42: Je parle ici d'après des relations manuscrites qui sont en mes mains, et qui sont dignes de toute confiance.
43: M. de Boutourlin suppose qu'il y eut 5 mille tués ou blessés du côté des maréchaux Oudinot et Ney, et 5 mille du côté du maréchal Victor. Ces chiffres sont inexacts. Quatre mille du côté de Victor, 3 mille du côté d'Oudinot et Ney sont à peu près la vérité. Mais les pertes de l'ennemi furent beaucoup plus grandes, car indépendamment du nombre bien plus considérable d'hommes que nous tuâmes aux Russes, nous leur fîmes environ 3 mille prisonniers par la main des cuirassiers du général Doumerc. M. de Boutourlin dit que nous perdîmes 11 mille prisonniers appartenant au corps seul de Victor, la division Partouneaux comprise. Or le maréchal Victor armé à Studianka ne conservait pas plus de 13 à 14 mille hommes avec la division Partouneaux. Il en perdit par le feu 2 mille de la division Partouneaux, 4 mille des divisions Girard et Daendels, il en ramena 5 mille; comment aurait-il pu en laisser 11 mille dans les mains des Russes? Ce sont là des exagérations évidentes.

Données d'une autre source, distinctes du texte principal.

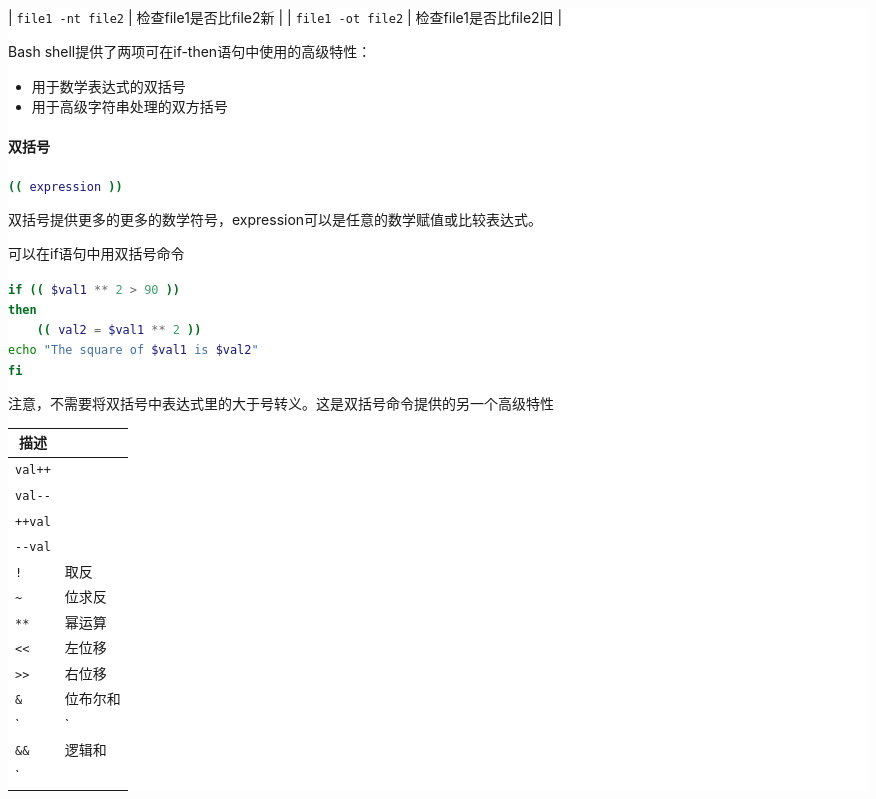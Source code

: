 | `file1 -nt file2` | 检查file1是否比file2新                   |
| `file1 -ot file2` | 检查file1是否比file2旧                   |



Bash shell提供了两项可在if-then语句中使用的高级特性：

- 用于数学表达式的双括号
- 用于高级字符串处理的双方括号

#### 双括号

```sh
(( expression ))
```

双括号提供更多的更多的数学符号，expression可以是任意的数学赋值或比较表达式。

可以在if语句中用双括号命令

```sh
if (( $val1 ** 2 > 90 )) 
then
	(( val2 = $val1 ** 2 ))
echo "The square of $val1 is $val2"
fi
```

注意，不需要将双括号中表达式里的大于号转义。这是双括号命令提供的另一个高级特性

| 描述    |          |
| ------- | -------- |
| `val++` |          |
| `val--` |          |
| `++val` |          |
| `--val` |          |
| `!`     | 取反     |
| `~`     | 位求反   |
| `**`    | 幂运算   |
| `<<`    | 左位移   |
| `>>`    | 右位移   |
| `&`     | 位布尔和 |
| `|`     | 位布尔或 |
| `&&`    | 逻辑和   |
| `||`    | 逻辑或   |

Les Russes prirent 2 mille hommes au général Partouneaux, et quelques centaines aux divisions Girard et Daendels, ce qui avec les 6 mille perdus au feu dans les trois divisions, et les 5 mille ramenés, compose les 13 ou 14 mille du corps du maréchal Victor. Les prétendus prisonniers faits par les Russes ne furent évidemment que des traînards ramassés sur les chemins. Les Russes ont parlé encore de 200 bouches à feu prises à la Bérézina. Ils prétendirent en avoir pris 220 à Krasnoé, 200 à la Bérézina, total 420. Or Napoléon n'en avait pas emporté 200 de Smolensk. D'après le rapport véridique des pontonniers, il ne resta pas un canon de l'autre côté de la Bérézina. Des traînards ramassés sur les routes, les Russes ont fait des prisonniers pris sur le champ de bataille; et des voitures de bagages ils ont fait aussi des canons pris en combattant. C'est ce qui explique chez un écrivain tel que M. de Boutourlin les étranges exagérations que nous venons de signaler.

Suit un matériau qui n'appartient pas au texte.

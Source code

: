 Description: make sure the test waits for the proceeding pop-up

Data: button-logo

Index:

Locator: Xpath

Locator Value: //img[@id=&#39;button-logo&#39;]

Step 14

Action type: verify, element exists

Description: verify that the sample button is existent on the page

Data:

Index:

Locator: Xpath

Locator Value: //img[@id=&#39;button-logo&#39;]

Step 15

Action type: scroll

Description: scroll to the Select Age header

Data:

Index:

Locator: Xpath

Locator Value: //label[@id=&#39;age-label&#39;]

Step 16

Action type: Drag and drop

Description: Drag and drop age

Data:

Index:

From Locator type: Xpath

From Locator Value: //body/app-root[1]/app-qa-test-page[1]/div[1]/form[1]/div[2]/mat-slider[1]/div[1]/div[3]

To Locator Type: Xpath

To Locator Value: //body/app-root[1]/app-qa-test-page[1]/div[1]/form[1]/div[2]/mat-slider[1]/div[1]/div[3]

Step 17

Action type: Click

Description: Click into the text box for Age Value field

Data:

44: Loin d'exagérer ces chiffres, je les ai plutôt réduits, et je les ai pris dans la correspondance même de M. de Bassano, qui envoyait tous les jours à Napoléon l'état des troupes passant par Wilna. Le chiffre des forces des généraux Schwarzenberg et Reynier, je l'ai pris dans la correspondance de ces généraux, qui certainement, en s'excusant sans cesse de ne pas obtenir de plus grands résultats, n'auraient pas exagéré les moyens dont on leur reprochait de ne pas faire un usage suffisant.
45: Ces assertions sont basées sur la correspondance de M. de Bassano.

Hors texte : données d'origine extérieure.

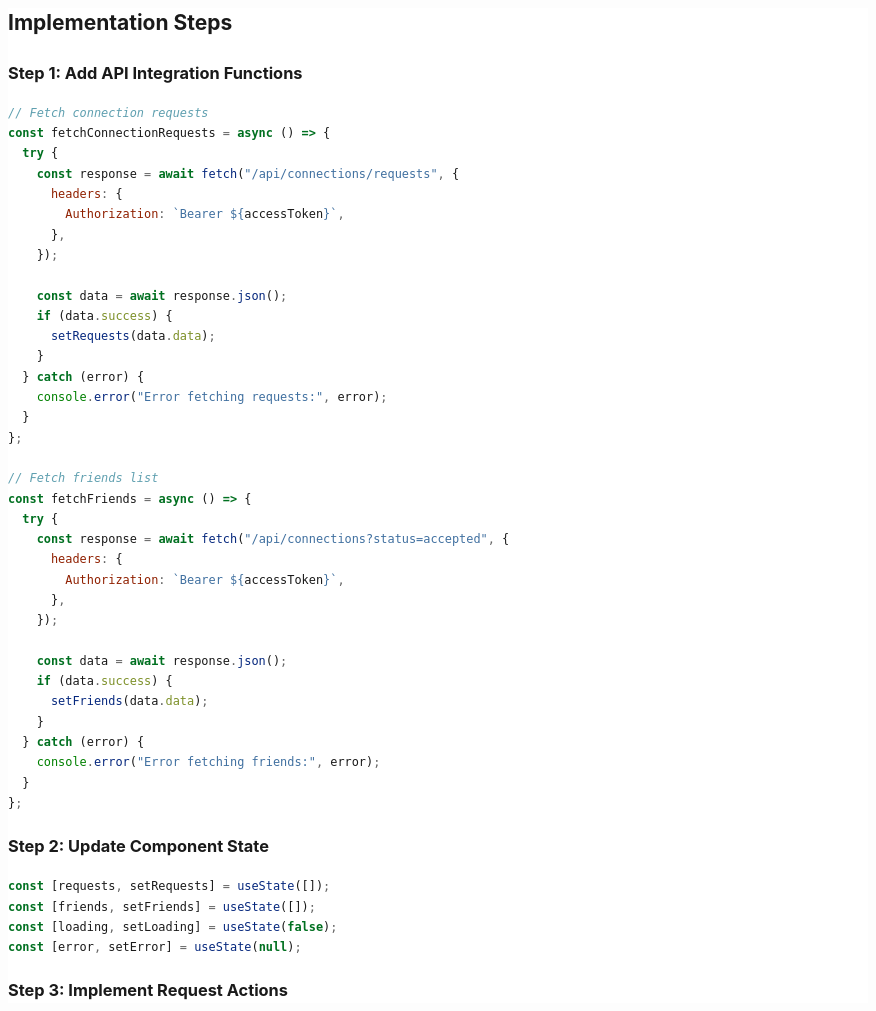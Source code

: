 ## Implementation Steps

### Step 1: Add API Integration Functions

```javascript
// Fetch connection requests
const fetchConnectionRequests = async () => {
  try {
    const response = await fetch("/api/connections/requests", {
      headers: {
        Authorization: `Bearer ${accessToken}`,
      },
    });

    const data = await response.json();
    if (data.success) {
      setRequests(data.data);
    }
  } catch (error) {
    console.error("Error fetching requests:", error);
  }
};

// Fetch friends list
const fetchFriends = async () => {
  try {
    const response = await fetch("/api/connections?status=accepted", {
      headers: {
        Authorization: `Bearer ${accessToken}`,
      },
    });

    const data = await response.json();
    if (data.success) {
      setFriends(data.data);
    }
  } catch (error) {
    console.error("Error fetching friends:", error);
  }
};
```

### Step 2: Update Component State

```javascript
const [requests, setRequests] = useState([]);
const [friends, setFriends] = useState([]);
const [loading, setLoading] = useState(false);
const [error, setError] = useState(null);
```

### Step 3: Implement Request Actions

46: La correspondance de ces deux corps d'armée donne la preuve certaine des dispositions de leurs généraux à obéir aux ordres qu'on leur aurait envoyés. Le courage de nous abandonner ne vint que beaucoup plus tard à l'Autriche; et d'ailleurs la fidélité personnelle du prince de Schwarzenberg, qui ne fléchit postérieurement que devant un grave intérêt de son pays, ne laisse aucun doute sur ce qu'on aurait pu obtenir de lui dans le moment. Nous n'avançons donc ici que des choses dont nous sommes parfaitement assuré.